[Backend][AMD] Introduce stream pipeliner v2 #4148

sjw36 · 2024-06-17T15:33:36Z

This PR first promotes common infrastructure in lib/Dialect/TritonGPU/Transforms/Pipeliner to enable inclusion by other target backends. No other changes have been made to the lib/include directories.

Second, the tritonamdgpu-stream-pipeline pass has been completely revamped based on code from lib/Dialect/TritonGPU/Transforms/Pipeliner/MatmulLoopPipeline.cpp using similar scheduling passes to compute multi-stage pipelines. Some of this code could be consolidated further in the CoarseSchedule class (or perhaps a derived LoopScheduler class). This modulo scheduler collects tt.load ops and generates local_storage and management ops for the ramp-up stage (stage-0), then collecting all uses of the loads for stage-1. Multi-buffering is introduced when num_stages exceeds the max distance between load and uses. Buffering may be in Shared memory for tt.dot uses or Registers for all other uses. This current implement does not support peeling the last iteration if the loop is dynamic.

Lastly, the tritonamdgpu-reorder-instructions pass has been enhanced to move tt.load ops as early as possible in its region. This includes loop bodies as well as func entry blocks for the case of ramp-up. This pass will also move triton_gpu.local_store ops as early as possible if their source is not directly from a tt.load.

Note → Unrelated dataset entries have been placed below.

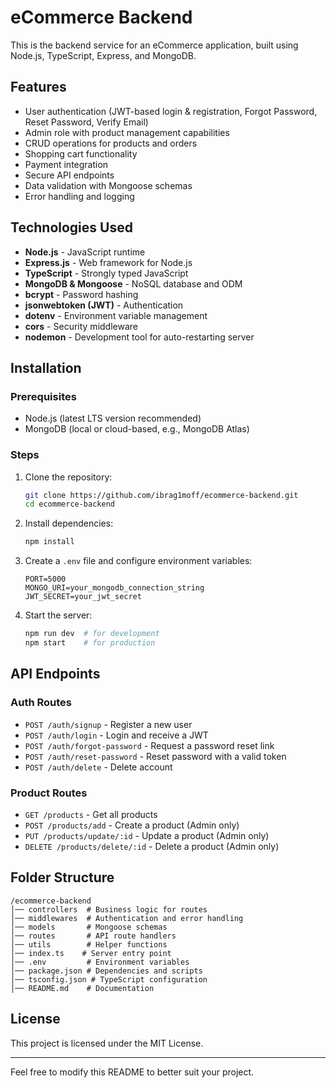 # eCommerce Backend

This is the backend service for an eCommerce application, built using Node.js, TypeScript, Express, and MongoDB.

## Features
- User authentication (JWT-based login & registration, Forgot Password, Reset Password, Verify Email)
- Admin role with product management capabilities
- CRUD operations for products and orders
- Shopping cart functionality
- Payment integration 
- Secure API endpoints
- Data validation with Mongoose schemas
- Error handling and logging

## Technologies Used
- **Node.js** - JavaScript runtime
- **Express.js** - Web framework for Node.js
- **TypeScript** - Strongly typed JavaScript
- **MongoDB & Mongoose** - NoSQL database and ODM
- **bcrypt** - Password hashing
- **jsonwebtoken (JWT)** - Authentication
- **dotenv** - Environment variable management
- **cors** - Security middleware
- **nodemon** - Development tool for auto-restarting server

## Installation
### Prerequisites
- Node.js (latest LTS version recommended)
- MongoDB (local or cloud-based, e.g., MongoDB Atlas)

### Steps
1. Clone the repository:
   ```bash
   git clone https://github.com/ibrag1moff/ecommerce-backend.git
   cd ecommerce-backend
   ```
2. Install dependencies:
   ```bash
   npm install
   ```
3. Create a `.env` file and configure environment variables:
   ```env
   PORT=5000
   MONGO_URI=your_mongodb_connection_string
   JWT_SECRET=your_jwt_secret
   ```
4. Start the server:
   ```bash
   npm run dev  # for development
   npm start    # for production
   ```

## API Endpoints
### Auth Routes
- `POST /auth/signup` - Register a new user
- `POST /auth/login` - Login and receive a JWT
- `POST /auth/forgot-password` - Request a password reset link
- `POST /auth/reset-password` - Reset password with a valid token
- `POST /auth/delete` - Delete account

### Product Routes
- `GET /products` - Get all products
- `POST /products/add` - Create a product (Admin only)
- `PUT /products/update/:id` - Update a product (Admin only)
- `DELETE /products/delete/:id` - Delete a product (Admin only)

## Folder Structure
```
/ecommerce-backend
│── controllers  # Business logic for routes
│── middlewares  # Authentication and error handling
│── models       # Mongoose schemas
│── routes       # API route handlers
│── utils        # Helper functions
│── index.ts    # Server entry point
│── .env         # Environment variables
│── package.json # Dependencies and scripts
│── tsconfig.json # TypeScript configuration
│── README.md    # Documentation
```

## License
This project is licensed under the MIT License.

---
Feel free to modify this README to better suit your project.

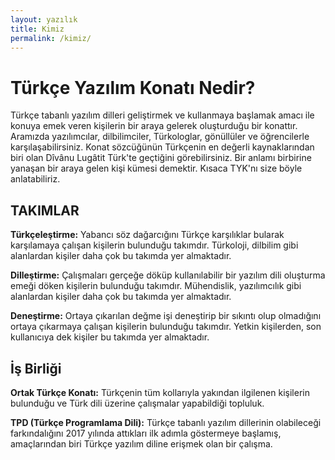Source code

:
 ```yaml
---
layout: yazılık
title: Kimiz
permalink: /kimiz/
---
```


# Türkçe Yazılım Konatı Nedir?

Türkçe tabanlı yazılım dilleri geliştirmek ve kullanmaya başlamak amacı ile konuya emek veren kişilerin bir araya gelerek oluşturduğu bir konattır. Aramızda yazılımcılar, dilbilimciler, Türkologlar, gönüllüler ve öğrencilerle karşılaşabilirsiniz. Konat sözcüğünün Türkçenin en değerli kaynaklarından biri olan Dîvânu Lugâtit Türk'te geçtiğini görebilirsiniz. Bir anlamı birbirine yanaşan bir araya gelen kişi kümesi demektir. Kısaca TYK'nı size böyle anlatabiliriz.

## TAKIMLAR
**Türkçeleştirme:** Yabancı söz dağarcığını Türkçe karşılıklar bularak karşılamaya çalışan kişilerin bulunduğu takımdır. Türkoloji, dilbilim gibi alanlardan kişiler daha çok bu takımda yer almaktadır.

**Dilleştirme:** Çalışmaları gerçeğe döküp kullanılabilir bir yazılım dili oluşturma emeği döken kişilerin bulunduğu takımdır. Mühendislik, yazılımcılık gibi alanlardan kişiler daha çok bu takımda yer almaktadır.

**Deneştirme:** Ortaya çıkarılan değme işi deneştirip bir sıkıntı olup olmadığını ortaya çıkarmaya çalışan kişilerin bulunduğu takımdır. Yetkin kişilerden, son kullanıcıya dek kişiler bu takımda yer almaktadır.

## İş Birliği

**Ortak Türkçe Konatı:** Türkçenin tüm kollarıyla yakından ilgilenen kişilerin bulunduğu ve Türk dili üzerine çalışmalar yapabildiği topluluk.

**TPD (Türkçe Programlama Dili):** Türkçe tabanlı yazılım dillerinin olabileceği farkındalığını 2017 yılında attıkları ilk adımla göstermeye başlamış, amaçlarından biri Türkçe yazılım diline erişmek olan bir çalışma.


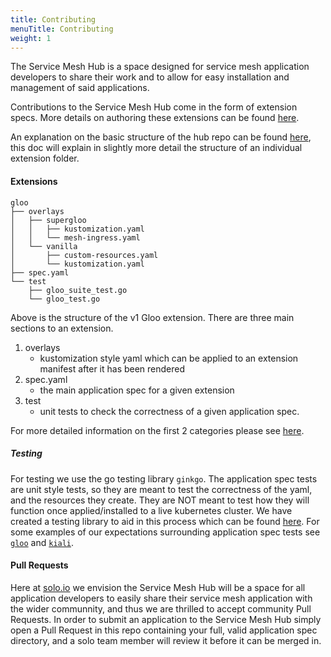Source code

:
 ```yaml
---
title: Contributing
menuTitle: Contributing
weight: 1
---
```


The Service Mesh Hub is a space designed for service mesh application developers to share their work and to allow 
for easy installation and management of said applications.

Contributions to the Service Mesh Hub come in the form of extension specs. More details on authoring these 
extensions can be found [here](../extensions).

An explanation on the basic structure of the hub repo can be found [here](https://github.com/solo-io/service-mesh-hub), 
this doc will explain in slightly more detail the structure of an individual extension folder.

#### Extensions

```
gloo
├── overlays
│   ├── supergloo
│   │   ├── kustomization.yaml
│   │   └── mesh-ingress.yaml
│   └── vanilla
│       ├── custom-resources.yaml
│       └── kustomization.yaml
├── spec.yaml
└── test
    ├── gloo_suite_test.go
    └── gloo_test.go
```

Above is the structure of the v1 Gloo extension. There are three main sections to an extension.
1) overlays
	* kustomization style yaml which can be applied to an extension manifest after it has been rendered
2) spec.yaml
	* the main application spec for a given extension
3) test
	* unit tests to check the correctness of a given application spec.

For more detailed information on the first 2 categories please see [here](../extensions).

##### Testing
For testing we use the go testing library `ginkgo`. The application spec tests are unit style tests, so they are
meant to test the correctness of the yaml, and the resources they create. They are NOT meant to test how they 
will function once applied/installed to a live kubernetes cluster. We have created a testing library to aid in 
this process which can be found [here](https://github.com/solo-io/go-utils/tree/master/manifesttestutils). 
For some examples of our expectations surrounding application spec tests see 
[`gloo`](https://github.com/solo-io/service-mesh-hub/blob/master/extensions/v1/gloo/test/gloo_test.go) and 
[`kiali`](https://github.com/solo-io/service-mesh-hub/blob/master/extensions/v1/kiali/test/kiali_test.go).

#### Pull Requests
Here at [solo.io](https://www.solo.io/) we envision the Service Mesh Hub will be a space for all 
application developers to easily share their service mesh application with the wider communnity, and thus
we are thrilled to accept community Pull Requests. In order to submit an application to the Service Mesh Hub simply
open a Pull Request in this repo containing your full, valid application spec directory, and a solo team member will
review it before it can be merged in.
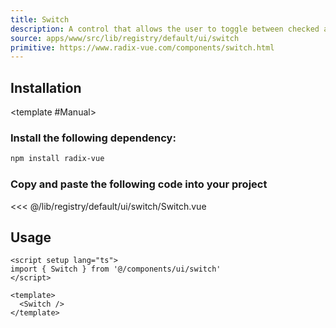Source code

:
 ```yaml
---
title: Switch
description: A control that allows the user to toggle between checked and not checked.
source: apps/www/src/lib/registry/default/ui/switch 
primitive: https://www.radix-vue.com/components/switch.html
---
```


<ComponentPreview name="SwitchDemo" /> 


## Installation

<TabPreview name="CLI">
<template #CLI>

```bash
npx shadcn-vue@latest add switch
```
</template>

<template #Manual>

<Steps>

### Install the following dependency:

```bash
npm install radix-vue
```

### Copy and paste the following code into your project
 
 <<< @/lib/registry/default/ui/switch/Switch.vue

</Steps>

</template>
</TabPreview>

## Usage

```vue
<script setup lang="ts">
import { Switch } from '@/components/ui/switch'
</script>

<template>
  <Switch />
</template>
```
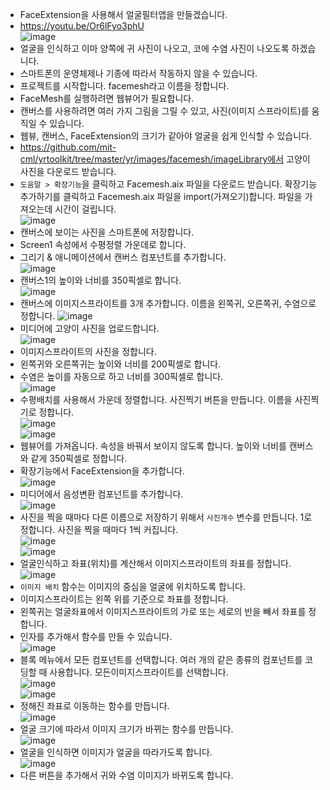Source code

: * FaceExtension을 사용해서 얼굴필터앱을 만들겠습니다.
* https://youtu.be/Or6lFyo3phU   
![image](https://github.com/itple-sw/appinventer/assets/76088532/68c8b573-a8ad-40ee-b64d-c34c81bba936)
* 얼굴을 인식하고 이마 양쪽에 귀 사진이 나오고, 코에 수염 사진이 나오도록 하겠습니다.
* 스마트폰의 운영체제나 기종에 따라서 작동하지 않을 수 있습니다.
* 프로젝트를 시작합니다. facemesh라고 이름을 정합니다.
* FaceMesh를 실행하려면 웹뷰어가 필요합니다.
* 캔버스를 사용하려면 여러 가지 그림을 그릴 수 있고, 사진(이미지 스프라이트)를 움직일 수 있습니다.
* 웹뷰, 캔버스, FaceExtension의 크기가 같아야 얼굴을 쉽게 인식할 수 있습니다.
* https://github.com/mit-cml/yrtoolkit/tree/master/yr/images/facemesh/imageLibrary에서 고양이 사진을 다운로드 받습니다.
* ```도움말 > 확장기능```을 클릭하고 Facemesh.aix 파일을 다운로드 받습니다. 확장기능 추가하기를 클릭하고 Facemesh.aix 파일을 import(가져오기)합니다. 파일을 가져오는데 시간이 걸립니다.   
![image](https://github.com/itple-sw/appinventer/assets/76088532/c7a7edb8-528b-48e7-9b8d-61364d650302)
* 캔버스에 보이는 사진을 스마트폰에 저장합니다.
* Screen1 속성에서 수평정렬 가운데로 합니다.
* 그리기 & 애니메이션에서 캔버스 컴포넌트를 추가합니다.   
![image](https://github.com/itple-sw/appinventer/assets/76088532/5f13c688-7bb7-4f7a-abb6-07107cc375cd)
* 캔버스1의 높이와 너비를 350픽셀로 합니다.   
![image](https://github.com/itple-sw/appinventer/assets/76088532/0daea1dc-75b4-44e0-9caa-2acb90ac018f)
* 캔버스에 이미지스프라이트를 3개 추가합니다. 이름을 왼쪽귀, 오른쪽귀, 수염으로 정합니다.
![image](https://github.com/itple-sw/appinventer/assets/76088532/97859295-7429-46a1-b5e1-48c70e420bdd)
* 미디어에 고양이 사진을 업로드합니다.   
![image](https://github.com/itple-sw/appinventer/assets/76088532/a89016a3-f1bd-41ad-9746-62423497df50)
* 이미지스프라이트의 사진을 정합니다.
* 왼쪽귀와 오른쪽귀는 높이와 너비를 200픽셀로 합니다.
* 수염은 높이를 자동으로 하고 너비를 300픽셀로 합니다.   
![image](https://github.com/itple-sw/appinventer/assets/76088532/e6b1ee9b-7889-438f-9985-9ce9cd2542d6)
* 수평배치를 사용해서 가운데 정렬합니다. 사진찍기 버튼을 만듭니다. 이름을 사진찍기로 정합니다.   
![image](https://github.com/itple-sw/appinventer/assets/76088532/66624141-f6d9-4681-bc79-c11974086c67)   
![image](https://github.com/itple-sw/appinventer/assets/76088532/b9aac4a5-4de5-47e7-a277-72c97cf487eb)
* 웹뷰어를 가져옵니다. 속성을 바꿔서 보이지 않도록 합니다. 높이와 너비를 캔버스와 같게 350픽셀로 정합니다.
* 확장기능에서 FaceExtension을 추가합니다.   
![image](https://github.com/itple-sw/appinventer/assets/76088532/96168f1a-a05a-4b0d-97a4-8ae901052305)
* 미디어에서 음성변환 컴포넌트를 추가합니다.   
![image](https://github.com/itple-sw/appinventer/assets/76088532/9ef952f1-bc9a-4286-8dd0-2ede1671bfac)
* 사진을 찍을 때마다 다른 이름으로 저장하기 위해서 ```사진개수``` 변수를 만듭니다. 1로 정합니다. 사진을 찍을 때마다 1씩 커집니다.   
![image](https://github.com/itple-sw/appinventer/assets/76088532/c6198fdd-73ba-497d-b8a2-dbdc8112cd4a)   
![image](https://github.com/itple-sw/appinventer/assets/76088532/db0233aa-ca0d-4be2-9fcf-4496f3191c26)
* 얼굴인식하고 좌표(위치)를 계산해서 이미지스프라이트의 좌표를 정합니다.   
![image](https://github.com/itple-sw/appinventer/assets/76088532/8153052e-9df7-42b5-93e1-c6b35834d58a)
* ```이미지 배치``` 함수는 이미지의 중심을 얼굴에 위치하도록 합니다.
* 이미지스프라이트는 왼쪽 위를 기준으로 좌표를 정합니다.
* 왼쪽귀는 얼굴좌표에서 이미지스프라이트의 가로 또는 세로의 반을 빼서 좌표를 정합니다.
* 인자를 추가해서 함수를 만들 수 있습니다.   
![image](https://github.com/itple-sw/appinventer/assets/76088532/20b6ff55-5d16-497e-a8e3-0590b858c7d0)
* 블록 메뉴에서 모든 컴포넌트를 선택합니다. 여러 개의 같은 종류의 컴포넌트를 코딩할 때 사용합니다. 모든이미지스프라이트를 선택합니다.   
![image](https://github.com/itple-sw/appinventer/assets/76088532/d4661a83-6e15-422e-979f-0c7606f6a3d7)   
![image](https://github.com/itple-sw/appinventer/assets/76088532/a2c09d18-000e-4f2e-adfd-5b16c013290a)
* 정해진 좌표로 이동하는 함수를 만듭니다.   
![image](https://github.com/itple-sw/appinventer/assets/76088532/9b54eafe-4c9f-4f2f-bb48-0a85b659f15e)
* 얼굴 크기에 따라서 이미지 크기가 바뀌는 함수를 만듭니다.   
![image](https://github.com/itple-sw/appinventer/assets/76088532/5f90ca67-98c7-4125-a74c-0710bfae5d4a)
* 얼굴을 인식하면 이미지가 얼굴을 따라가도록 합니다.   
![image](https://github.com/itple-sw/appinventer/assets/76088532/fbb2bc8a-9012-442e-83d6-3fd6ed8e8b32)
* 다른 버튼을 추가해서 귀와 수염 이미지가 바뀌도록 합니다.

In this way, a multi-buffered pipeline will overlap in this order:

tt.load buffer+2
tg.local_store buffer+1
tt.dot buffer+0

ThomasRaoux · 2024-06-17T21:50:29Z

Thanks for doing that, when you are ready please have @pawelszczerbuk review it :)

antiagainst · 2024-06-18T05:35:39Z

Thanks @sjw36! Some high level comments before reviewing detailed implementation--can we have a separate pull request for the NFC moving passes? Basically commit e0bd4d8. It's easier to review that way and if later we need to revert the changes to AMD part for whatever reason, we also don't need to revert the NFC code shuffling.

test/TritonGPU/amd/amd-reorder-instructions.mlir

antiagainst · 2024-07-02T19:04:36Z

@ThomasRaoux: @sjw36 and I chatted a bit offline. This pull request is great at showing the global picture. But we want to break it into smaller pieces to make it easier for review and restructure a bit. Overall the direction is increase reuse without abstracting too much; so we will expose some useful functions like scheduleLoads, schedulePrologueAndEpilogue, etc. into utility functions. And have another MatmulLoopPipeline.cpp-like pass for amd backend to organize them together with amd specific load/store ops. This avoids coupling nvidia and amd side too much so we can iterate fast on both side. will send out nfc pieces first and then the putting-together pull requests.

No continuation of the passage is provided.